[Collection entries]
━━━━━━━━━━━━━━━━━━━━━━━━━━━━━━

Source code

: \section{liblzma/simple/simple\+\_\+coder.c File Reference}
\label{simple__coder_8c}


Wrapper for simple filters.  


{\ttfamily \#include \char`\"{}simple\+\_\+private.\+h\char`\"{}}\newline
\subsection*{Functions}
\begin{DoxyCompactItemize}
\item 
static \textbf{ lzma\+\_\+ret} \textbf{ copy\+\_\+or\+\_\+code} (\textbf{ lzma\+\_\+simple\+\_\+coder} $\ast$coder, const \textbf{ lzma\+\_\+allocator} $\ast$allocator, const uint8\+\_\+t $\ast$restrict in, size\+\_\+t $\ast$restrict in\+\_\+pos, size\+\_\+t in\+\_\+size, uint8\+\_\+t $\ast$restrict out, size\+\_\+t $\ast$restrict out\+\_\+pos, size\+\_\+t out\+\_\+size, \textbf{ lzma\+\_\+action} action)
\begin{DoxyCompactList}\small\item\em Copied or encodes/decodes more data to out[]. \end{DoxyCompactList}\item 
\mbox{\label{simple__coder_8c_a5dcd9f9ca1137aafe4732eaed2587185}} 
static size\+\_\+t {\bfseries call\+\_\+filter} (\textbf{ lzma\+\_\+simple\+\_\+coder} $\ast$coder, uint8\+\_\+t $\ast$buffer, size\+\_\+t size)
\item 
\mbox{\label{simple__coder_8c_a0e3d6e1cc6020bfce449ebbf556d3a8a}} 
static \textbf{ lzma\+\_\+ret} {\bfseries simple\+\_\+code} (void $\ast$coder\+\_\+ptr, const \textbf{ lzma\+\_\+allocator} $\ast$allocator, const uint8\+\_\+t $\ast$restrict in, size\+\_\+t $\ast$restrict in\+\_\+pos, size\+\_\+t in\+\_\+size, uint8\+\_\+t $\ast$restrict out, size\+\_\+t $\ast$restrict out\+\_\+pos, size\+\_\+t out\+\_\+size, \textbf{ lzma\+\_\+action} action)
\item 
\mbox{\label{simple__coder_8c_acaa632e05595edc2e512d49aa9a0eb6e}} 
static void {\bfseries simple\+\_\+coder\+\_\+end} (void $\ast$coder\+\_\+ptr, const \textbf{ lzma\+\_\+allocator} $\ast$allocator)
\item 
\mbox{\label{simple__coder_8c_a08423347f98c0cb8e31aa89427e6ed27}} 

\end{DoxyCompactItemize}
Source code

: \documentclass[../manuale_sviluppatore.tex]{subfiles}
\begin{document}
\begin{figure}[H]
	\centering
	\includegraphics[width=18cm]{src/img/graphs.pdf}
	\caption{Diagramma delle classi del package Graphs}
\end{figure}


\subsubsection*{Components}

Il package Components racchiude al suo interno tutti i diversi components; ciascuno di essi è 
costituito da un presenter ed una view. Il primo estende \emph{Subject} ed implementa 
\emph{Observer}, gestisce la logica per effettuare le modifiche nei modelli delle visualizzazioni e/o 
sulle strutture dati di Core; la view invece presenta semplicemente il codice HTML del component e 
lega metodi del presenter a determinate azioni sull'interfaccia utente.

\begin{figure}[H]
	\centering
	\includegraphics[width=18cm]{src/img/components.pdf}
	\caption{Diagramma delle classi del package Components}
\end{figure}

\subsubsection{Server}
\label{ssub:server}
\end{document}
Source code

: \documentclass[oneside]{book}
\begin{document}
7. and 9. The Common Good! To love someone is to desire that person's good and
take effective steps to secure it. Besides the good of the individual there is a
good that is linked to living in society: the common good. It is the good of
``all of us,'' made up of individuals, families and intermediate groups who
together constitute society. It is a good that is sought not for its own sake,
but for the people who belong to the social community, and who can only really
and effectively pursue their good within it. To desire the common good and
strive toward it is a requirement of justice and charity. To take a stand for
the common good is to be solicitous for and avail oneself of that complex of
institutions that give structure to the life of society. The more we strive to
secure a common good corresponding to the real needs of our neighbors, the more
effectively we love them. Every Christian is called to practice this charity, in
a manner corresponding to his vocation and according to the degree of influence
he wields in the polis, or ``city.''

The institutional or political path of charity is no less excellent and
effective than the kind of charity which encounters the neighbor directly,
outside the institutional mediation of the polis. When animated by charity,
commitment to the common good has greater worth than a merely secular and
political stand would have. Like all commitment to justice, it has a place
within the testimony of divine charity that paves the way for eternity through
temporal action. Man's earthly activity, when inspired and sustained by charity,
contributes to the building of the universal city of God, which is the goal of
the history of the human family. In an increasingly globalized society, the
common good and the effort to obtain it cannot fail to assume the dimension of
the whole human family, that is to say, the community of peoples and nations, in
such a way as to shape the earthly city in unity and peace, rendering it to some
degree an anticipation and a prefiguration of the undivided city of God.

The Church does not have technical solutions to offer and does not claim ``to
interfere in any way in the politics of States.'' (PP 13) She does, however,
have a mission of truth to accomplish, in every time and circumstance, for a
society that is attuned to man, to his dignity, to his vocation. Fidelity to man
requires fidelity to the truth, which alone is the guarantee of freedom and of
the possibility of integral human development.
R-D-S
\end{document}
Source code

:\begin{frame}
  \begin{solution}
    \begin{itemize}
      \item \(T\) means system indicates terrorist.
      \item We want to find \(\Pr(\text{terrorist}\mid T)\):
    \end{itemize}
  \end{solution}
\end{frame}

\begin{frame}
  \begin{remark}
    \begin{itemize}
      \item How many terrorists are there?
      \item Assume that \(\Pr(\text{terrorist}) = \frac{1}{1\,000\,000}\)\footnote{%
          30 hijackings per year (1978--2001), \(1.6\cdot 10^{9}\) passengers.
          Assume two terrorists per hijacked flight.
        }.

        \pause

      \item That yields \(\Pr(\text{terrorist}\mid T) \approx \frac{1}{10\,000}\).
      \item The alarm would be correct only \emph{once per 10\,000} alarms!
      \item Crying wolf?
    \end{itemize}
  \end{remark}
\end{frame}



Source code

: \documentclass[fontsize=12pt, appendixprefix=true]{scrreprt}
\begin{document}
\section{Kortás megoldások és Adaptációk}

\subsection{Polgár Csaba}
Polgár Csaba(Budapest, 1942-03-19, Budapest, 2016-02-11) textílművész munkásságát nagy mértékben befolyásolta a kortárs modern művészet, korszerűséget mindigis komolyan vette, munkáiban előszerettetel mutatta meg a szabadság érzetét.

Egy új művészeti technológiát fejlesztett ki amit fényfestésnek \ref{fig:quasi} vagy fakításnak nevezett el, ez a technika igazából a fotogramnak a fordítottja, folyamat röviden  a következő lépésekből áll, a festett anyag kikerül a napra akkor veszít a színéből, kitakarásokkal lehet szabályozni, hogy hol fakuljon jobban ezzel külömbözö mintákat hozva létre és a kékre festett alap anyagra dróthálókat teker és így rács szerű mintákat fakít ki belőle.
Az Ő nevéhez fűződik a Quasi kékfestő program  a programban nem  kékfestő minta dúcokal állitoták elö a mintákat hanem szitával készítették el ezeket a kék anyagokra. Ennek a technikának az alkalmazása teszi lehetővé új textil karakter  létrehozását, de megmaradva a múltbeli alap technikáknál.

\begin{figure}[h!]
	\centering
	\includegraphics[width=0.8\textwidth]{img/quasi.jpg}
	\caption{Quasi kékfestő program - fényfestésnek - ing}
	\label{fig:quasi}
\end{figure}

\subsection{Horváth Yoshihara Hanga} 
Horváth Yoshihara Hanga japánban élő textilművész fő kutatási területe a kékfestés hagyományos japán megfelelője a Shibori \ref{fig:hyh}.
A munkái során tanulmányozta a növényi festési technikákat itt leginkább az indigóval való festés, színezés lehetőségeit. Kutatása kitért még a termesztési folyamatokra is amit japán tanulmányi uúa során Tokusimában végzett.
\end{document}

━━━━━━━━━━━━━━━━━━━━━━━━━━━━━━

_Required work_
After counting the lines above that include the word "Csaba", give only the number.

_Completed task_
2